The application relates to the technical field of robot control, in particular to a human-computer cooperation control method and device for a robot and the robot.

Background

Generally, when a humanoid robot appears as a service robot in a production and living scene, a scene of human-computer interaction and cooperative work inevitably exists. For example, when a child does a hand, the robot assists, for example, the child grips with both hands to pick up a manual material box on a shelf and moves to a place beside a table where the child does the hand, and when the child needs to use a certain tool in the material box, the child causes the robot to grip the material box by slightly dragging the hand of the robot gripping the material box, moves the material box to a place where the child needs to move, and holds the material box at the place or returns to an initial position, and so on.

However, the simple application scenario faces many technical challenges, for example, when using offline programmed robot position control, it is difficult to match the randomness and unpredictability of human intent actions in time and space positions in human-computer collaboration. Or, when the two arms of the robot cooperate to clamp the load, it is necessary to ensure that the load does not fall down to cause object damage or even accidental injury of people.

Disclosure of Invention

In view of the above, an object of the present application is to provide a method and an apparatus for controlling a robot in a human-machine cooperation manner, and a robot.

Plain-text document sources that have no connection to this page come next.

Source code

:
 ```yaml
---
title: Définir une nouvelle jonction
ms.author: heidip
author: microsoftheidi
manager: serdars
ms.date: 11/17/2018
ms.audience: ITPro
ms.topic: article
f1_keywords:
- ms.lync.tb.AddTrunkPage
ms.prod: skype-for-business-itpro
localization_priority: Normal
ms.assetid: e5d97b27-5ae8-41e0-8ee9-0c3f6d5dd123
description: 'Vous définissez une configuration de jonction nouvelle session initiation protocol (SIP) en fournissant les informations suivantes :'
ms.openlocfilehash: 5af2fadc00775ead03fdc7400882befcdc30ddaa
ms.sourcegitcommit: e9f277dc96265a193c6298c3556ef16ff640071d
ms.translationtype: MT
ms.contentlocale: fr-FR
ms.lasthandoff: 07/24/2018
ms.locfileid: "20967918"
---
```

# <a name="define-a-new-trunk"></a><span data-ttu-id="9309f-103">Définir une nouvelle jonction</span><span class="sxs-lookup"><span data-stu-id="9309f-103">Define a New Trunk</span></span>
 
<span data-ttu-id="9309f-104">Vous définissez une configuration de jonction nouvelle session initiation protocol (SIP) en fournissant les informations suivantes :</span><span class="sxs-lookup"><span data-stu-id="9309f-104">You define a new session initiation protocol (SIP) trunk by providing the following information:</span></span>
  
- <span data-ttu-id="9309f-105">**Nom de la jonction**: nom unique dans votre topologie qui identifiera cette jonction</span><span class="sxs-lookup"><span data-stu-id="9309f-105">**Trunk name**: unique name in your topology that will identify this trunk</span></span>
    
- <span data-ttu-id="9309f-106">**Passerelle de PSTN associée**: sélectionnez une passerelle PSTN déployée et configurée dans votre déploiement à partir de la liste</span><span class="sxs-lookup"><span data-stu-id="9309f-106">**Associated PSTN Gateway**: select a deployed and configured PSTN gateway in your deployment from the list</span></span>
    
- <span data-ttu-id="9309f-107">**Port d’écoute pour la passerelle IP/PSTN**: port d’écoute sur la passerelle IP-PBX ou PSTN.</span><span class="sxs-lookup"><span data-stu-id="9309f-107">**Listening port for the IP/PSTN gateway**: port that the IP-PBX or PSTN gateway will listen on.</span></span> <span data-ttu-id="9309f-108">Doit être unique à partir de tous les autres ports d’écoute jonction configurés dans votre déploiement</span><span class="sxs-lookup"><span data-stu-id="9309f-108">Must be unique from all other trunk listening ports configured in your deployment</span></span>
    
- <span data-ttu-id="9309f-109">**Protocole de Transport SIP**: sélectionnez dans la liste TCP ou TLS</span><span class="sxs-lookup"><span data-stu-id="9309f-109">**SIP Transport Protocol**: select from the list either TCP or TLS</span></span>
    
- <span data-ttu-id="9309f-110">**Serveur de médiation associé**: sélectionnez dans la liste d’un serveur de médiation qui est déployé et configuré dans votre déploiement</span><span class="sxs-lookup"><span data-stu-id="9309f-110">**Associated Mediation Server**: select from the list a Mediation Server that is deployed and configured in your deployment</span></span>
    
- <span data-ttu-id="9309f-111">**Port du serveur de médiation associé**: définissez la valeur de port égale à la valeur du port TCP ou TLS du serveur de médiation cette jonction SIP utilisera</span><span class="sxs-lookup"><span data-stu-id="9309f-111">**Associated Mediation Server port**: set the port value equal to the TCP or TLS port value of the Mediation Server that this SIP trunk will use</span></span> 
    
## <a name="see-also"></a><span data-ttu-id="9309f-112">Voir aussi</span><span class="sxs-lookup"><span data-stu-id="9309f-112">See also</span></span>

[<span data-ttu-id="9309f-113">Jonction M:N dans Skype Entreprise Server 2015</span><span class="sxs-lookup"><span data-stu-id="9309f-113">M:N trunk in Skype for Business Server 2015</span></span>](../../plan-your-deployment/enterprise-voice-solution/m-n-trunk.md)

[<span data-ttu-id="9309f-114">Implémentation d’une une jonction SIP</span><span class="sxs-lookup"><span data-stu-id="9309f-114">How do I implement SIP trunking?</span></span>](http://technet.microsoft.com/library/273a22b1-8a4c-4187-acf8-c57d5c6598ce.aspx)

The embodiment of the application provides a man-machine cooperation control method of robot, is applied to the robot including a plurality of arms, and every arm end is equipped with respective control mode on different directions of motion, different directions of motion include the normal direction of load contact surface, the normal direction is equipped with admittance power accuse mode, a plurality of arms can be used for when contacting the load be in receive opposite direction's effort on the normal direction, the method includes:

under the condition that the actual contact force of the tail end of each mechanical arm in the normal direction of the load contact surface is controlled to reach the expected acting force according to the admittance force control mode, whether an external force applied to any tail end of the mechanical arm and/or the load from the outside exists or not is detected;

if external force exists, calculating the position offset in the corresponding direction according to the external force component of the tail end of each mechanical arm in each motion direction and the control mode in the corresponding motion direction, and controlling the corresponding mechanical arm to move according to the position offset of the corresponding mechanical arm in each motion direction and the initial position of the corresponding mechanical arm when the external force is applied so as to respond to load following operation.

In one embodiment, before the detecting whether there is an external force applied from the outside to any of the robot arm ends and/or the load, the method further comprises:

And under the condition of controlling the tail end of the corresponding mechanical arm to keep the actual contact force equal to the expected acting force, controlling all the mechanical arms to move to the target position according to a preset planning route.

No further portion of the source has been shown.